Austrian Kiesenhofer stuns confused Dutch to win road gold

Tokyo 2020 Olympics - Cycling - Road - Women's Road Race - Final - Tokyo to Fuji International Speedway - Tokyo, Japan - July 25, 2021.  Anna Kiesenhofer of Austria celebrates winning gold. Pool via REUTERS/Christian Hartmann
Tokyo 2020 Olympics – Cycling – Road – Women’s Road Race – Final – Tokyo to Fuji International Speedway – Tokyo, Japan – July 25, 2021. Anna Kiesenhofer of Austria celebrates winning gold. Pool via REUTERS/Christian Hartmann

TOKYO,  (Reuters) – Austrian Anna Kiesenhofer caused one of the biggest shocks in Olympic road racing history with an audacious solo victory in the women’s race as a quartet of Dutch champions paid for an apparent communications meltdown on Sunday.
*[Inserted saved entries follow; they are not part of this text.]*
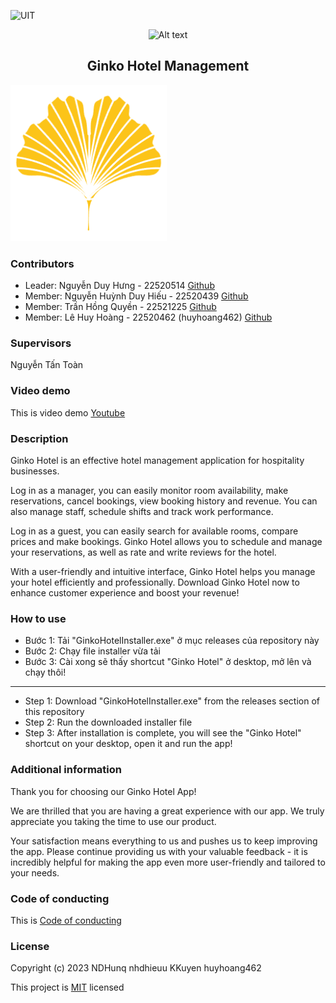 ![UIT](https://img.shields.io/badge/from-UIT%20VNUHCM-blue?style=for-the-badge&link=https%3A%2F%2Fwww.uit.edu.vn%2F)
<p align="center">
  <img src="https://www.uit.edu.vn/sites/vi/files/banner_uit.png" alt="Alt text">
</p>

 <h2 align="center"> Ginko Hotel Management </h2>
 <img src="https://github.com/nhdhieuu/IT008_O14_QLKS/blob/main/IT008_O14_QLKS/Resources/ginko_200x200.png" width="250"  />

<h3>Contributors</h3>

- Leader: Nguyễn Duy Hưng - 22520514 [Github](https://github.com/NDHunq/)
- Member: Nguyễn Huỳnh Duy Hiếu - 22520439 [Github](https://github.com/nhdhieuu/)
- Member: Trần Hồng Quyền - 22521225 [Github](https://github.com/KKuyen/)
- Member: Lê Huy Hoàng - 22520462 (huyhoang462) [Github](https://github.com/huyhoang462/)

<h3>Supervisors</h3>

Nguyễn Tấn Toàn

<h3>Video demo</h3>

This is video demo [Youtube](https://www.youtube.com/watch?v=JCTJDBeTFCc)

<h3>Description</h3>

Ginko Hotel is an effective hotel management application for hospitality businesses.

Log in as a manager, you can easily monitor room availability, make reservations, cancel bookings, view booking history and revenue. You can also manage staff, schedule shifts and track work performance.

Log in as a guest, you can easily search for available rooms, compare prices and make bookings. Ginko Hotel allows you to schedule and manage your reservations, as well as rate and write reviews for the hotel.

With a user-friendly and intuitive interface, Ginko Hotel helps you manage your hotel efficiently and professionally. Download Ginko Hotel now to enhance customer experience and boost your revenue!


<h3>How to use</h3>

- Bước 1: Tải "GinkoHotelInstaller.exe" ở mục releases của repository này
- Bước 2: Chạy file installer vừa tải
- Bước 3: Cài xong sẽ thấy shortcut "Ginko Hotel" ở desktop, mở lên và chạy thôi!

---
- Step 1: Download "GinkoHotelInstaller.exe" from the releases section of this repository
- Step 2: Run the downloaded installer file
- Step 3: After installation is complete, you will see the "Ginko Hotel" shortcut on your desktop, open it and run the app!

<h3>Additional information</h3>

Thank you for choosing our Ginko Hotel App!

We are thrilled that you are having a great experience with our app. We truly appreciate you taking the time to use our product.

Your satisfaction means everything to us and pushes us to keep improving the app. Please continue providing us with your valuable feedback - it is incredibly helpful for making the app even more user-friendly and tailored to your needs.

<h3>Code of conducting</h3>

This is [Code of conducting](https://github.com/nhdhieuu/IT008_O14_QLKS/blob/main/CODE_OF_CONDUCT.md)

<h3>License</h3>

Copyright (c) 2023 NDHunq nhdhieuu KKuyen huyhoang462

This project is [MIT](https://github.com/nhdhieuu/IT008_O14_QLKS/blob/main/LICENSE) licensed
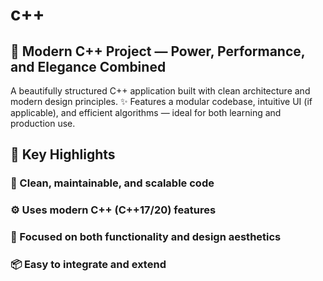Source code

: # c++
<h2>🚀 Modern C++ Project — Power, Performance, and Elegance Combined</h2>
A beautifully structured C++ application built with clean architecture and modern design principles. ✨
Features a modular codebase, intuitive UI (if applicable), and efficient algorithms — ideal for both learning and production use.

<h2>🔹 Key Highlights</h2>

<h3>🧠 Clean, maintainable, and scalable code</h3>

<h3>⚙️ Uses modern C++ (C++17/20) features</h3>

<h3>🎨 Focused on both functionality and design aesthetics</h3>

<h3>📦 Easy to integrate and extend</h3>

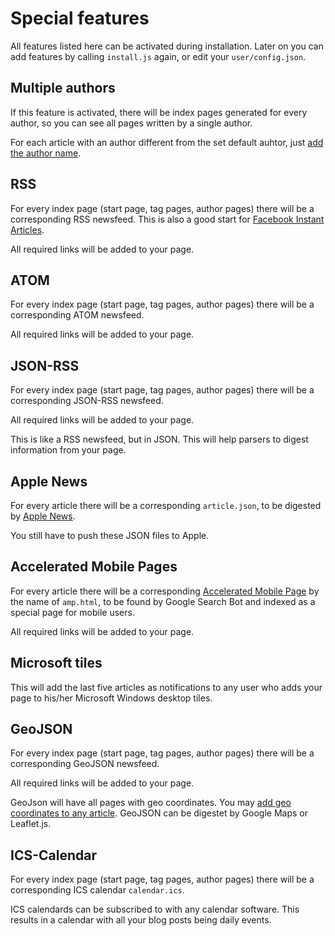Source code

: Special features
=================

All features listed here can be activated during installation. Later on you can add features by calling `install.js` again, or edit your `user/config.json`.

Multiple authors
----------------

If this feature is activated, there will be index pages generated for every author, so you can see all pages written by a single author.

For each article with an author different from the set default auhtor, just [add the author name](markdown.md).

RSS
----------------

For every index page (start page, tag pages, author pages) there will be a corresponding RSS newsfeed. This is also a good start for [Facebook Instant Articles](https://developers.facebook.com/docs/instant-articles/publishing/setup-rss-feed).

All required links will be added to your page.

ATOM
----------------

For every index page (start page, tag pages, author pages) there will be a corresponding ATOM newsfeed.

All required links will be added to your page.

JSON-RSS
----------------

For every index page (start page, tag pages, author pages) there will be a corresponding JSON-RSS newsfeed.

All required links will be added to your page.

This is like a RSS newsfeed, but in JSON. This will help parsers to digest information from your page.

Apple News
----------------

For every article there will be a corresponding `article.json`, to be digested by [Apple News](https://developer.apple.com/library/content/documentation/General/Conceptual/Apple_News_Format_Ref/AppleNewsFormat.html#//apple_ref/doc/uid/TP40015408-CH79-SW1).

You still have to push these JSON files to Apple.

Accelerated Mobile Pages
----------------

For every article there will be a corresponding [Accelerated Mobile Page](https://www.ampproject.org/) by the name of `amp.html`, to be found by Google Search Bot and indexed as a special page for mobile users.

All required links will be added to your page.

Microsoft tiles
----------------

This will add the last five articles as notifications to any user who adds your page to his/her Microsoft Windows desktop tiles.

GeoJSON
-------

For every index page (start page, tag pages, author pages) there will be a corresponding GeoJSON newsfeed.

All required links will be added to your page.

GeoJson will have all pages with geo coordinates. You may [add geo coordinates to any article](markdown.md). GeoJSON can be digestet by Google Maps or Leaflet.js.

ICS-Calendar
------------

For every index page (start page, tag pages, author pages) there will be a corresponding ICS calendar `calendar.ics`.

ICS calendards can be subscribed to with any calendar software. This results in a calendar with all your blog posts being daily events.
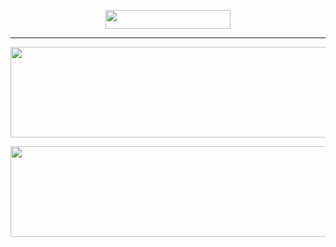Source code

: <p align="center">
  <img width="200" height="30" src="https://i.gyazo.com/0dbe4ba5b12960a33ba90e54a4aad40a.png">
</p>

---------------------------------------------------------

<p align="center">
  <img width="640" height="145" src="https://i.gyazo.com/e9457c7fba582aed4dc8bc2c5eb2b0a7.png">
</p>

<p align="center">
  <img width="700" height="145" src="https://i.gyazo.com/e70366112453f4cb395f3f388ab91caa.png">
</p>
The 30-year-old Kiesenhofer was allowed to build up a lead of around 10 minutes in a five-rider group that escaped right at the start of the 137km route into the hills west of Tokyo.

She then went solo on the approaches to the Fuji International Speedway circuit with around 40km remaining as the favourites, including reigning world and Olympic champion Anna Van der Breggen, failed to organise a proper chase, seemingly unaware of exactly what was happening ahead.

In searing heat, Austrian time trial champion Kiesenhofer, an Olympic debutant who does not even ride for a pro team, kept her head down and her legs spinning as she powered around the undulating track to protect her advantage in tenacious fashion.

As she ground out the final agonising kilometres, Kiesenhofer was clearly suffering and the only fear was that she might cramp up after such a monumental effort.

Her earlier escape partners Anna Plitcha of Poland and Israel’s Omer Shapira were caught in the final five kilometres by the chasing pack who belatedly put the hammer down.

Kiesenhofer was straining every sinew and often glancing over her shoulder, no doubt expecting to see an orange armada closing in.

She held firm to claim a completely unexpected gold medal in three hours 52 minutes, one minute and 15 seconds, clear of Dutch rider Annemiek Van Vleuten who was celebrating like she had won the race as she crossed the line with arms held aloft.

“I thought I was one,” Van Vleuten was heard saying to her team masseur Ruud Ziljmans on Dutch TV. “Ruud have I got that wrong?”

DARING BREAKAWAY

Italian Elisa Longho Borghini was third for the second successive Olympics, but the story was one of a daring breakaway coming up trumps — almost unheard of in cycling.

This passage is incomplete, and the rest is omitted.